_TASK REQUIREMENTS_:
Print the data exactly as written, line for line, and leave its pictures behind.

******************************

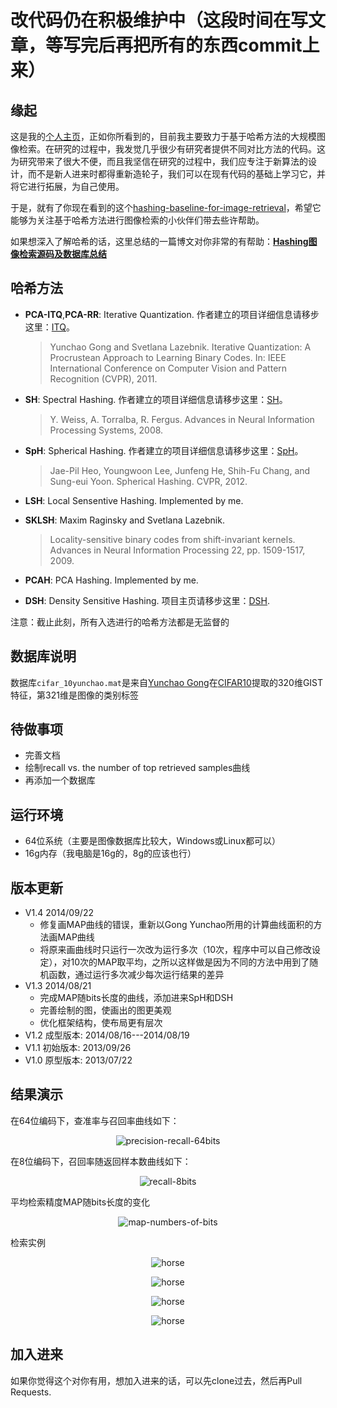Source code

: # 改代码仍在积极维护中（这段时间在写文章，等写完后再把所有的东西commit上来）

## 缘起 ##

这是我的[个人主页](http://yongyuan.name/)，正如你所看到的，目前我主要致力于基于哈希方法的大规模图像检索。在研究的过程中，我发觉几乎很少有研究者提供不同对比方法的代码。这为研究带来了很大不便，而且我坚信在研究的过程中，我们应专注于新算法的设计，而不是新人进来时都得重新造轮子，我们可以在现有代码的基础上学习它，并将它进行拓展，为自己使用。

于是，就有了你现在看到的这个[hashing-baseline-for-image-retrieval](https://github.com/willard-yuan/hashing-baseline-for-image-retrieval)，希望它能够为关注基于哈希方法进行图像检索的小伙伴们带去些许帮助。

如果想深入了解哈希的话，这里总结的一篇博文对你非常的有帮助：[**Hashing图像检索源码及数据库总结**](http://yongyuan.name/blog/codes-of-hash-for-image-retrieval.html)

## 哈希方法 ##

- **PCA-ITQ**,**PCA-RR**: Iterative Quantization. 作者建立的项目详细信息请移步这里：[ITQ](http://www.unc.edu/~yunchao/itq.htm)。

	>Yunchao Gong and Svetlana Lazebnik.  Iterative Quantization: A Procrustean Approach to Learning Binary Codes. In: IEEE International Conference on Computer Vision and Pattern Recognition (CVPR), 2011.

- **SH**: Spectral Hashing. 作者建立的项目详细信息请移步这里：[SH](http://www.cs.huji.ac.il/~yweiss/SpectralHashing/)。

	>Y. Weiss, A. Torralba, R. Fergus. Advances in Neural Information Processing Systems, 2008.

- **SpH**: Spherical Hashing. 作者建立的项目详细信息请移步这里：[SpH](http://sglab.kaist.ac.kr/Spherical_Hashing/)。

	>Jae-Pil Heo, Youngwoon Lee, Junfeng He, Shih-Fu Chang, and Sung-eui Yoon. Spherical Hashing. CVPR, 2012.

- **LSH**: Local Sensentive Hashing. Implemented by me.
- **SKLSH**: Maxim Raginsky and Svetlana Lazebnik. 

	>Locality-sensitive binary codes from shift-invariant kernels. Advances in Neural Information Processing 22, pp. 1509-1517, 2009.

- **PCAH**: PCA Hashing. Implemented by me.
- **DSH**: Density Sensitive Hashing. 项目主页请移步这里：[DSH](http://www.cad.zju.edu.cn/home/dengcai/Data/DSH.html).

注意：截止此刻，所有入选进行的哈希方法都是无监督的

## 数据库说明 ##

数据库`cifar_10yunchao.mat`是来自[Yunchao Gong](http://www.unc.edu/~yunchao/)在[CIFAR10](http://www.cs.toronto.edu/~kriz/cifar.html)提取的320维GIST特征，第321维是图像的类别标签

## 待做事项 ##

- 完善文档
- 绘制recall vs. the number of top retrieved samples曲线
- 再添加一个数据库

## 运行环境 ##

- 64位系统（主要是图像数据库比较大，Windows或Linux都可以）
- 16g内存（我电脑是16g的，8g的应该也行）


## 版本更新 ##
-  V1.4   2014/09/22
    - 修复画MAP曲线的错误，重新以Gong Yunchao所用的计算曲线面积的方法画MAP曲线
	- 将原来画曲线时只运行一次改为运行多次（10次，程序中可以自己修改设定），对10次的MAP取平均，之所以这样做是因为不同的方法中用到了随机函数，通过运行多次减少每次运行结果的差异
-  V1.3   2014/08/21
	- 完成MAP随bits长度的曲线，添加进来SpH和DSH
	- 完善绘制的图，使画出的图更美观
	- 优化框架结构，使布局更有层次
-  V1.2   成型版本: 2014/08/16---2014/08/19
-  V1.1   初始版本: 2013/09/26
-  V1.0   原型版本: 2013/07/22

## 结果演示 ##

在64位编码下，查准率与召回率曲线如下：

<p align="center"><img src="./plot-result/PR-64bits.png" alt="precision-recall-64bits"/></p>

在8位编码下，召回率随返回样本数曲线如下：

<p align="center"><img src="./plot-result/R-8bits.png" alt="recall-8bits"/></p>

平均检索精度MAP随bits长度的变化

<p align="center"><img src="./plot-result/MAP.png" alt="map-numbers-of-bits"/></p>

检索实例

<p align="center"><img src="./plot-result/horse_ID8_128_1.png" alt="horse"/></p>
<p align="center"><img src="./plot-result/horse_ID8_128_2.png" alt="horse"/></p>
<p align="center"><img src="./plot-result/car_ID13_128_1.png" alt="horse"/></p>
<p align="center"><img src="./plot-result/car_ID13_128_2.png" alt="horse"/></p>

## 加入进来 ##

如果你觉得这个对你有用，想加入进来的话，可以先clone过去，然后再Pull Requests.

******************************

_OUTPUT OF THE TASK_:
Source code

: # 改代码仍在积极维护中（这段时间在写文章，等写完后再把所有的东西commit上来）

## 缘起 ##

这是我的[个人主页](http://yongyuan.name/)，正如你所看到的，目前我主要致力于基于哈希方法的大规模图像检索。在研究的过程中，我发觉几乎很少有研究者提供不同对比方法的代码。这为研究带来了很大不便，而且我坚信在研究的过程中，我们应专注于新算法的设计，而不是新人进来时都得重新造轮子，我们可以在现有代码的基础上学习它，并将它进行拓展，为自己使用。

于是，就有了你现在看到的这个[hashing-baseline-for-image-retrieval](https://github.com/willard-yuan/hashing-baseline-for-image-retrieval)，希望它能够为关注基于哈希方法进行图像检索的小伙伴们带去些许帮助。

如果想深入了解哈希的话，这里总结的一篇博文对你非常的有帮助：[**Hashing图像检索源码及数据库总结**](http://yongyuan.name/blog/codes-of-hash-for-image-retrieval.html)

## 哈希方法 ##

- **PCA-ITQ**,**PCA-RR**: Iterative Quantization. 作者建立的项目详细信息请移步这里：[ITQ](http://www.unc.edu/~yunchao/itq.htm)。

	>Yunchao Gong and Svetlana Lazebnik.  Iterative Quantization: A Procrustean Approach to Learning Binary Codes. In: IEEE International Conference on Computer Vision and Pattern Recognition (CVPR), 2011.

- **SH**: Spectral Hashing. 作者建立的项目详细信息请移步这里：[SH](http://www.cs.huji.ac.il/~yweiss/SpectralHashing/)。

	>Y. Weiss, A. Torralba, R. Fergus. Advances in Neural Information Processing Systems, 2008.

- **SpH**: Spherical Hashing. 作者建立的项目详细信息请移步这里：[SpH](http://sglab.kaist.ac.kr/Spherical_Hashing/)。

	>Jae-Pil Heo, Youngwoon Lee, Junfeng He, Shih-Fu Chang, and Sung-eui Yoon. Spherical Hashing. CVPR, 2012.

- **LSH**: Local Sensentive Hashing. Implemented by me.
- **SKLSH**: Maxim Raginsky and Svetlana Lazebnik. 

	>Locality-sensitive binary codes from shift-invariant kernels. Advances in Neural Information Processing 22, pp. 1509-1517, 2009.

- **PCAH**: PCA Hashing. Implemented by me.
- **DSH**: Density Sensitive Hashing. 项目主页请移步这里：[DSH](http://www.cad.zju.edu.cn/home/dengcai/Data/DSH.html).

注意：截止此刻，所有入选进行的哈希方法都是无监督的

## 数据库说明 ##

数据库`cifar_10yunchao.mat`是来自[Yunchao Gong](http://www.unc.edu/~yunchao/)在[CIFAR10](http://www.cs.toronto.edu/~kriz/cifar.html)提取的320维GIST特征，第321维是图像的类别标签

## 待做事项 ##

- 完善文档
- 绘制recall vs. the number of top retrieved samples曲线
- 再添加一个数据库

## 运行环境 ##

- 64位系统（主要是图像数据库比较大，Windows或Linux都可以）
- 16g内存（我电脑是16g的，8g的应该也行）


## 版本更新 ##
-  V1.4   2014/09/22
    - 修复画MAP曲线的错误，重新以Gong Yunchao所用的计算曲线面积的方法画MAP曲线
	- 将原来画曲线时只运行一次改为运行多次（10次，程序中可以自己修改设定），对10次的MAP取平均，之所以这样做是因为不同的方法中用到了随机函数，通过运行多次减少每次运行结果的差异
-  V1.3   2014/08/21
	- 完成MAP随bits长度的曲线，添加进来SpH和DSH
	- 完善绘制的图，使画出的图更美观
	- 优化框架结构，使布局更有层次
-  V1.2   成型版本: 2014/08/16---2014/08/19
-  V1.1   初始版本: 2013/09/26
-  V1.0   原型版本: 2013/07/22

## 结果演示 ##

在64位编码下，查准率与召回率曲线如下：

<p align="center"><img src="./plot-result/PR-64bits.png" alt="precision-recall-64bits"/></p>

在8位编码下，召回率随返回样本数曲线如下：

<p align="center"><img src="./plot-result/R-8bits.png" alt="recall-8bits"/></p>

平均检索精度MAP随bits长度的变化

<p align="center"><img src="./plot-result/MAP.png" alt="map-numbers-of-bits"/></p>

检索实例

<p align="center"><img src="./plot-result/horse_ID8_128_1.png" alt="horse"/></p>
<p align="center"><img src="./plot-result/horse_ID8_128_2.png" alt="horse"/></p>
<p align="center"><img src="./plot-result/car_ID13_128_1.png" alt="horse"/></p>
<p align="center"><img src="./plot-result/car_ID13_128_2.png" alt="horse"/></p>

## 加入进来 ##

如果你觉得这个对你有用，想加入进来的话，可以先clone过去，然后再Pull Requests.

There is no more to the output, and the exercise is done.